Семен велел Иванку Строеву остаться на струге и держать под прицелом пищалей противоположный берег. Сам же с отрядом верных людей чуть не бегом побежал к знакомому озеру.
Воевода Голованов со своим отрядом пошел на другую сторону острова, чтобы оттуда, со стороны узкой протоки, не появилась негаданная опасность. Воевода не ошибся: там, прячась за деревьями и кустарником камского берега, отстоявшего здесь от острова всего сажен на сто, затаились десятки вогульских стрелков.
Стало ясно, что вогульские воины обложили остров с двух сторон и ведут тщательное наблюдение – никто не смог бы явиться на остров или покинуть его незамеченным, не угодив под целый дождь стрел или метательных дротиков. Помня ночной рассказ Спири, Голованов и Строганов одни понимали, какую опасность может таить самая ничтожная царапина, причиненная этим оружием вогульских охотников и воинов, чью фанатичную ненависть к жительницам острова успели разжечь шаманы и волхвы, хранители страшного островного корня!
3
Обе островитянки еще раньше, чем началась пушечная стрельба, видели приближение стругов, а накануне они заметили вогулов на берегу. Было и несколько стрел с правого, близкого, берега – монахиня Алевтина и боярышня Анна поняли, что их обнаружили и хотят взять в плен. Поэтому Строганову не пришлось уговаривать мать Алевтину. Она сама помогала торопливым сборам, чтобы не оставить на острове никаких следов их двухлетней жизни в скиту на озерке. Строганов спешил с отплытием. Когда вышли на берег к стругам, заметили, что снова скапливаются на берегу чужие лесные пришельцы. Женщин подхватили на руки и перенесли на судно. Еще несколько стрел на излете достигли стругов, когда Иванко подал голос к отплытию. Для острастки снова ударила пушка с головановского струга. Боярышня обмерла от страшного звука, а вогульские стрелки исчезли как снесенные ветром.
Под парусами, готовые к бою, все три струга к вечеру благополучно достигли Нижнего городка.

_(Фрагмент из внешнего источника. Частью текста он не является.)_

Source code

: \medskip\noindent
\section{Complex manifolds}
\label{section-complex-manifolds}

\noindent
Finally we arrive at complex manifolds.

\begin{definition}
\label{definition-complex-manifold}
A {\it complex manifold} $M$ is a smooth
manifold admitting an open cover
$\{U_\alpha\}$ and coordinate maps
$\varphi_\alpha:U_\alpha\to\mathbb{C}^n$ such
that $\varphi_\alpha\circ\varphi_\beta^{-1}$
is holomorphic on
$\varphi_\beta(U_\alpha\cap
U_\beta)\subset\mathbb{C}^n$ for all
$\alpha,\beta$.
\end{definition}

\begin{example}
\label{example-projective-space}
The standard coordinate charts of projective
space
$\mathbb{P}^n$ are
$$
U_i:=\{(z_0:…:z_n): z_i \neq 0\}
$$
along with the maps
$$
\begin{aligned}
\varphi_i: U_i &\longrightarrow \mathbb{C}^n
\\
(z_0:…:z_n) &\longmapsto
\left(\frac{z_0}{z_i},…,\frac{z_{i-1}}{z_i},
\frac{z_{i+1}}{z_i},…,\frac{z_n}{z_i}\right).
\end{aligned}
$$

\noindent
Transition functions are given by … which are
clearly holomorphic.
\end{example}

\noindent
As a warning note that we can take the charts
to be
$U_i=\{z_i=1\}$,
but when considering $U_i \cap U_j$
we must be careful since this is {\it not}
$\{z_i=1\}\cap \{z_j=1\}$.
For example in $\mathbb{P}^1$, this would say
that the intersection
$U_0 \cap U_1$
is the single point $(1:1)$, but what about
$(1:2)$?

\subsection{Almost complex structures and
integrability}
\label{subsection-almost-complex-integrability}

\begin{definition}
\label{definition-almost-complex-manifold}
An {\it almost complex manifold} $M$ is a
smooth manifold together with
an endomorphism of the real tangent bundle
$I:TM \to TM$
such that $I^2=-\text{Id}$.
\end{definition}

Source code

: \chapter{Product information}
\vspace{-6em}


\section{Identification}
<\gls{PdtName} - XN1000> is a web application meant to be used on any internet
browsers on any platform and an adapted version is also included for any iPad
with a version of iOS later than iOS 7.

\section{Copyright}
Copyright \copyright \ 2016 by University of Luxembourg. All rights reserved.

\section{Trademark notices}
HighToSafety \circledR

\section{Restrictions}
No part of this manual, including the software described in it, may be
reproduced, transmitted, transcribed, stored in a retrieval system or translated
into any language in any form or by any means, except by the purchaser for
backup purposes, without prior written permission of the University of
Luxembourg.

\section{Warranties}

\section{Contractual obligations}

В воеводской избе в тот вечер долго светилось оконце: два старых человека, Макарий Голованов и мать Алевтина, претерпевшие годы суровых гонений, беседовали друг с другом о длинном списке потерь, понесенных их боярскими родами от Ивановой мести.
4
Через два дня разогнанные на камском берегу вогульские племена оправились от испуга, получили большие подкрепления и внезапно напали на строгановские сторожевые заслоны соляных варниц в низовьях Чусовой. Им удалось застать стражу врасплох и перебить ее. Поселян, оставшихся в живых, они увели в плен, а соляные промыслы сожгли.
В ответ, чтобы помешать шаманам разжечь общий мятеж вогулов, Семен Строганов взял заложников во всех вогульских станах на его землях.
Однако набеги не прекратились. Уже после пожара на варницах мятежные племена напали на два каравана строгановской соли. Пленных плотоводов шаманы подвергли жестокой казни: их сожгли на кострах против Медвежьего острова. Вскоре последовал ночной набег на Нижний городок.